> **WHAT THE TASK ASKS**
Every picture is to be removed, and all the data is to be copied exactly.

Stored records
◇ ◇ ◇

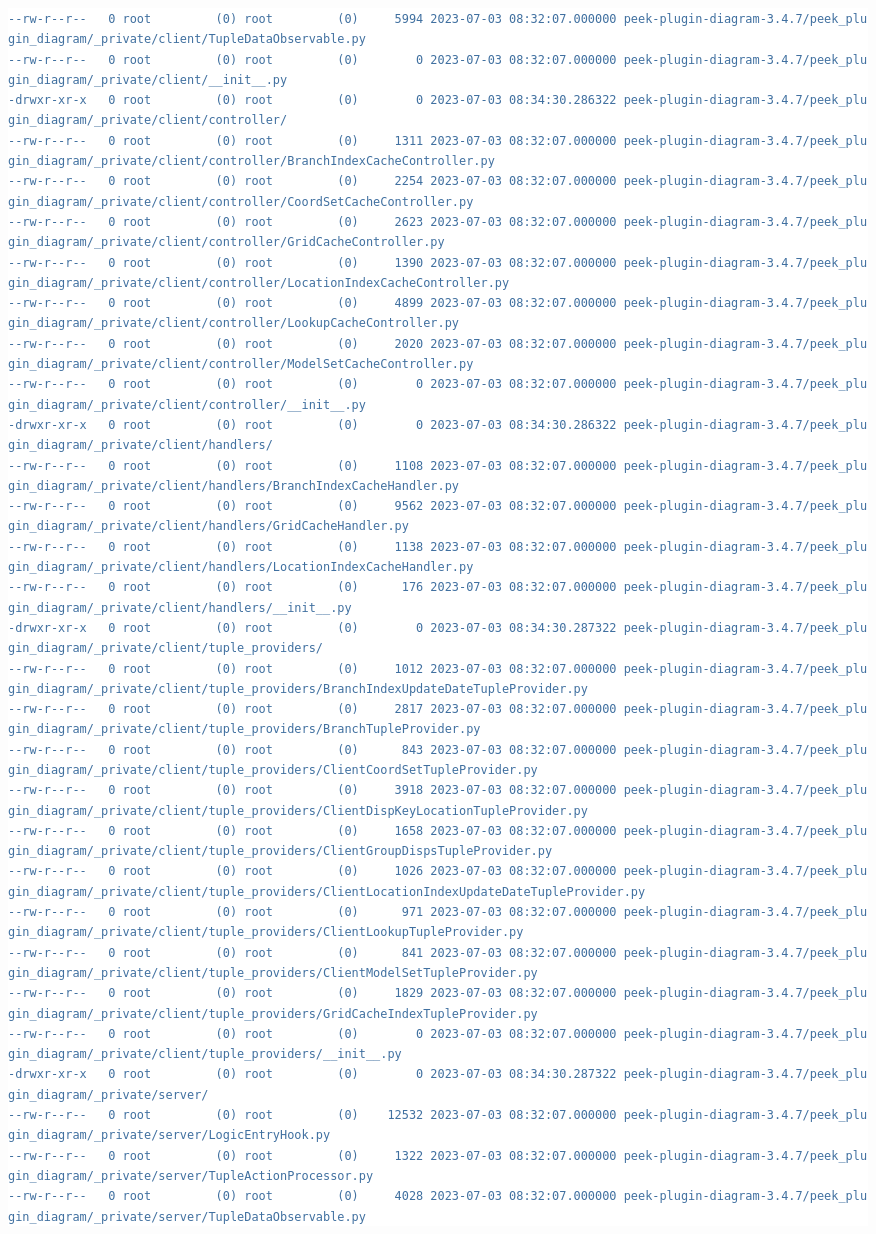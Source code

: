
 ```diff
--rw-r--r--   0 root         (0) root         (0)     5994 2023-07-03 08:32:07.000000 peek-plugin-diagram-3.4.7/peek_plugin_diagram/_private/client/TupleDataObservable.py
--rw-r--r--   0 root         (0) root         (0)        0 2023-07-03 08:32:07.000000 peek-plugin-diagram-3.4.7/peek_plugin_diagram/_private/client/__init__.py
-drwxr-xr-x   0 root         (0) root         (0)        0 2023-07-03 08:34:30.286322 peek-plugin-diagram-3.4.7/peek_plugin_diagram/_private/client/controller/
--rw-r--r--   0 root         (0) root         (0)     1311 2023-07-03 08:32:07.000000 peek-plugin-diagram-3.4.7/peek_plugin_diagram/_private/client/controller/BranchIndexCacheController.py
--rw-r--r--   0 root         (0) root         (0)     2254 2023-07-03 08:32:07.000000 peek-plugin-diagram-3.4.7/peek_plugin_diagram/_private/client/controller/CoordSetCacheController.py
--rw-r--r--   0 root         (0) root         (0)     2623 2023-07-03 08:32:07.000000 peek-plugin-diagram-3.4.7/peek_plugin_diagram/_private/client/controller/GridCacheController.py
--rw-r--r--   0 root         (0) root         (0)     1390 2023-07-03 08:32:07.000000 peek-plugin-diagram-3.4.7/peek_plugin_diagram/_private/client/controller/LocationIndexCacheController.py
--rw-r--r--   0 root         (0) root         (0)     4899 2023-07-03 08:32:07.000000 peek-plugin-diagram-3.4.7/peek_plugin_diagram/_private/client/controller/LookupCacheController.py
--rw-r--r--   0 root         (0) root         (0)     2020 2023-07-03 08:32:07.000000 peek-plugin-diagram-3.4.7/peek_plugin_diagram/_private/client/controller/ModelSetCacheController.py
--rw-r--r--   0 root         (0) root         (0)        0 2023-07-03 08:32:07.000000 peek-plugin-diagram-3.4.7/peek_plugin_diagram/_private/client/controller/__init__.py
-drwxr-xr-x   0 root         (0) root         (0)        0 2023-07-03 08:34:30.286322 peek-plugin-diagram-3.4.7/peek_plugin_diagram/_private/client/handlers/
--rw-r--r--   0 root         (0) root         (0)     1108 2023-07-03 08:32:07.000000 peek-plugin-diagram-3.4.7/peek_plugin_diagram/_private/client/handlers/BranchIndexCacheHandler.py
--rw-r--r--   0 root         (0) root         (0)     9562 2023-07-03 08:32:07.000000 peek-plugin-diagram-3.4.7/peek_plugin_diagram/_private/client/handlers/GridCacheHandler.py
--rw-r--r--   0 root         (0) root         (0)     1138 2023-07-03 08:32:07.000000 peek-plugin-diagram-3.4.7/peek_plugin_diagram/_private/client/handlers/LocationIndexCacheHandler.py
--rw-r--r--   0 root         (0) root         (0)      176 2023-07-03 08:32:07.000000 peek-plugin-diagram-3.4.7/peek_plugin_diagram/_private/client/handlers/__init__.py
-drwxr-xr-x   0 root         (0) root         (0)        0 2023-07-03 08:34:30.287322 peek-plugin-diagram-3.4.7/peek_plugin_diagram/_private/client/tuple_providers/
--rw-r--r--   0 root         (0) root         (0)     1012 2023-07-03 08:32:07.000000 peek-plugin-diagram-3.4.7/peek_plugin_diagram/_private/client/tuple_providers/BranchIndexUpdateDateTupleProvider.py
--rw-r--r--   0 root         (0) root         (0)     2817 2023-07-03 08:32:07.000000 peek-plugin-diagram-3.4.7/peek_plugin_diagram/_private/client/tuple_providers/BranchTupleProvider.py
--rw-r--r--   0 root         (0) root         (0)      843 2023-07-03 08:32:07.000000 peek-plugin-diagram-3.4.7/peek_plugin_diagram/_private/client/tuple_providers/ClientCoordSetTupleProvider.py
--rw-r--r--   0 root         (0) root         (0)     3918 2023-07-03 08:32:07.000000 peek-plugin-diagram-3.4.7/peek_plugin_diagram/_private/client/tuple_providers/ClientDispKeyLocationTupleProvider.py
--rw-r--r--   0 root         (0) root         (0)     1658 2023-07-03 08:32:07.000000 peek-plugin-diagram-3.4.7/peek_plugin_diagram/_private/client/tuple_providers/ClientGroupDispsTupleProvider.py
--rw-r--r--   0 root         (0) root         (0)     1026 2023-07-03 08:32:07.000000 peek-plugin-diagram-3.4.7/peek_plugin_diagram/_private/client/tuple_providers/ClientLocationIndexUpdateDateTupleProvider.py
--rw-r--r--   0 root         (0) root         (0)      971 2023-07-03 08:32:07.000000 peek-plugin-diagram-3.4.7/peek_plugin_diagram/_private/client/tuple_providers/ClientLookupTupleProvider.py
--rw-r--r--   0 root         (0) root         (0)      841 2023-07-03 08:32:07.000000 peek-plugin-diagram-3.4.7/peek_plugin_diagram/_private/client/tuple_providers/ClientModelSetTupleProvider.py
--rw-r--r--   0 root         (0) root         (0)     1829 2023-07-03 08:32:07.000000 peek-plugin-diagram-3.4.7/peek_plugin_diagram/_private/client/tuple_providers/GridCacheIndexTupleProvider.py
--rw-r--r--   0 root         (0) root         (0)        0 2023-07-03 08:32:07.000000 peek-plugin-diagram-3.4.7/peek_plugin_diagram/_private/client/tuple_providers/__init__.py
-drwxr-xr-x   0 root         (0) root         (0)        0 2023-07-03 08:34:30.287322 peek-plugin-diagram-3.4.7/peek_plugin_diagram/_private/server/
--rw-r--r--   0 root         (0) root         (0)    12532 2023-07-03 08:32:07.000000 peek-plugin-diagram-3.4.7/peek_plugin_diagram/_private/server/LogicEntryHook.py
--rw-r--r--   0 root         (0) root         (0)     1322 2023-07-03 08:32:07.000000 peek-plugin-diagram-3.4.7/peek_plugin_diagram/_private/server/TupleActionProcessor.py
--rw-r--r--   0 root         (0) root         (0)     4028 2023-07-03 08:32:07.000000 peek-plugin-diagram-3.4.7/peek_plugin_diagram/_private/server/TupleDataObservable.py
```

◇ ◇ ◇

> **THE ANSWER**
Source code

:
 ```diff
--rw-r--r--   0 root         (0) root         (0)     5994 2023-07-03 08:32:07.000000 peek-plugin-diagram-3.4.7/peek_plugin_diagram/_private/client/TupleDataObservable.py
--rw-r--r--   0 root         (0) root         (0)        0 2023-07-03 08:32:07.000000 peek-plugin-diagram-3.4.7/peek_plugin_diagram/_private/client/__init__.py
-drwxr-xr-x   0 root         (0) root         (0)        0 2023-07-03 08:34:30.286322 peek-plugin-diagram-3.4.7/peek_plugin_diagram/_private/client/controller/
--rw-r--r--   0 root         (0) root         (0)     1311 2023-07-03 08:32:07.000000 peek-plugin-diagram-3.4.7/peek_plugin_diagram/_private/client/controller/BranchIndexCacheController.py
--rw-r--r--   0 root         (0) root         (0)     2254 2023-07-03 08:32:07.000000 peek-plugin-diagram-3.4.7/peek_plugin_diagram/_private/client/controller/CoordSetCacheController.py
--rw-r--r--   0 root         (0) root         (0)     2623 2023-07-03 08:32:07.000000 peek-plugin-diagram-3.4.7/peek_plugin_diagram/_private/client/controller/GridCacheController.py
--rw-r--r--   0 root         (0) root         (0)     1390 2023-07-03 08:32:07.000000 peek-plugin-diagram-3.4.7/peek_plugin_diagram/_private/client/controller/LocationIndexCacheController.py
--rw-r--r--   0 root         (0) root         (0)     4899 2023-07-03 08:32:07.000000 peek-plugin-diagram-3.4.7/peek_plugin_diagram/_private/client/controller/LookupCacheController.py
--rw-r--r--   0 root         (0) root         (0)     2020 2023-07-03 08:32:07.000000 peek-plugin-diagram-3.4.7/peek_plugin_diagram/_private/client/controller/ModelSetCacheController.py
--rw-r--r--   0 root         (0) root         (0)        0 2023-07-03 08:32:07.000000 peek-plugin-diagram-3.4.7/peek_plugin_diagram/_private/client/controller/__init__.py
-drwxr-xr-x   0 root         (0) root         (0)        0 2023-07-03 08:34:30.286322 peek-plugin-diagram-3.4.7/peek_plugin_diagram/_private/client/handlers/
--rw-r--r--   0 root         (0) root         (0)     1108 2023-07-03 08:32:07.000000 peek-plugin-diagram-3.4.7/peek_plugin_diagram/_private/client/handlers/BranchIndexCacheHandler.py
--rw-r--r--   0 root         (0) root         (0)     9562 2023-07-03 08:32:07.000000 peek-plugin-diagram-3.4.7/peek_plugin_diagram/_private/client/handlers/GridCacheHandler.py
--rw-r--r--   0 root         (0) root         (0)     1138 2023-07-03 08:32:07.000000 peek-plugin-diagram-3.4.7/peek_plugin_diagram/_private/client/handlers/LocationIndexCacheHandler.py
--rw-r--r--   0 root         (0) root         (0)      176 2023-07-03 08:32:07.000000 peek-plugin-diagram-3.4.7/peek_plugin_diagram/_private/client/handlers/__init__.py
-drwxr-xr-x   0 root         (0) root         (0)        0 2023-07-03 08:34:30.287322 peek-plugin-diagram-3.4.7/peek_plugin_diagram/_private/client/tuple_providers/
--rw-r--r--   0 root         (0) root         (0)     1012 2023-07-03 08:32:07.000000 peek-plugin-diagram-3.4.7/peek_plugin_diagram/_private/client/tuple_providers/BranchIndexUpdateDateTupleProvider.py
--rw-r--r--   0 root         (0) root         (0)     2817 2023-07-03 08:32:07.000000 peek-plugin-diagram-3.4.7/peek_plugin_diagram/_private/client/tuple_providers/BranchTupleProvider.py
--rw-r--r--   0 root         (0) root         (0)      843 2023-07-03 08:32:07.000000 peek-plugin-diagram-3.4.7/peek_plugin_diagram/_private/client/tuple_providers/ClientCoordSetTupleProvider.py
--rw-r--r--   0 root         (0) root         (0)     3918 2023-07-03 08:32:07.000000 peek-plugin-diagram-3.4.7/peek_plugin_diagram/_private/client/tuple_providers/ClientDispKeyLocationTupleProvider.py
--rw-r--r--   0 root         (0) root         (0)     1658 2023-07-03 08:32:07.000000 peek-plugin-diagram-3.4.7/peek_plugin_diagram/_private/client/tuple_providers/ClientGroupDispsTupleProvider.py
--rw-r--r--   0 root         (0) root         (0)     1026 2023-07-03 08:32:07.000000 peek-plugin-diagram-3.4.7/peek_plugin_diagram/_private/client/tuple_providers/ClientLocationIndexUpdateDateTupleProvider.py
--rw-r--r--   0 root         (0) root         (0)      971 2023-07-03 08:32:07.000000 peek-plugin-diagram-3.4.7/peek_plugin_diagram/_private/client/tuple_providers/ClientLookupTupleProvider.py
--rw-r--r--   0 root         (0) root         (0)      841 2023-07-03 08:32:07.000000 peek-plugin-diagram-3.4.7/peek_plugin_diagram/_private/client/tuple_providers/ClientModelSetTupleProvider.py
--rw-r--r--   0 root         (0) root         (0)     1829 2023-07-03 08:32:07.000000 peek-plugin-diagram-3.4.7/peek_plugin_diagram/_private/client/tuple_providers/GridCacheIndexTupleProvider.py
--rw-r--r--   0 root         (0) root         (0)        0 2023-07-03 08:32:07.000000 peek-plugin-diagram-3.4.7/peek_plugin_diagram/_private/client/tuple_providers/__init__.py
-drwxr-xr-x   0 root         (0) root         (0)        0 2023-07-03 08:34:30.287322 peek-plugin-diagram-3.4.7/peek_plugin_diagram/_private/server/
--rw-r--r--   0 root         (0) root         (0)    12532 2023-07-03 08:32:07.000000 peek-plugin-diagram-3.4.7/peek_plugin_diagram/_private/server/LogicEntryHook.py
--rw-r--r--   0 root         (0) root         (0)     1322 2023-07-03 08:32:07.000000 peek-plugin-diagram-3.4.7/peek_plugin_diagram/_private/server/TupleActionProcessor.py
--rw-r--r--   0 root         (0) root         (0)     4028 2023-07-03 08:32:07.000000 peek-plugin-diagram-3.4.7/peek_plugin_diagram/_private/server/TupleDataObservable.py
```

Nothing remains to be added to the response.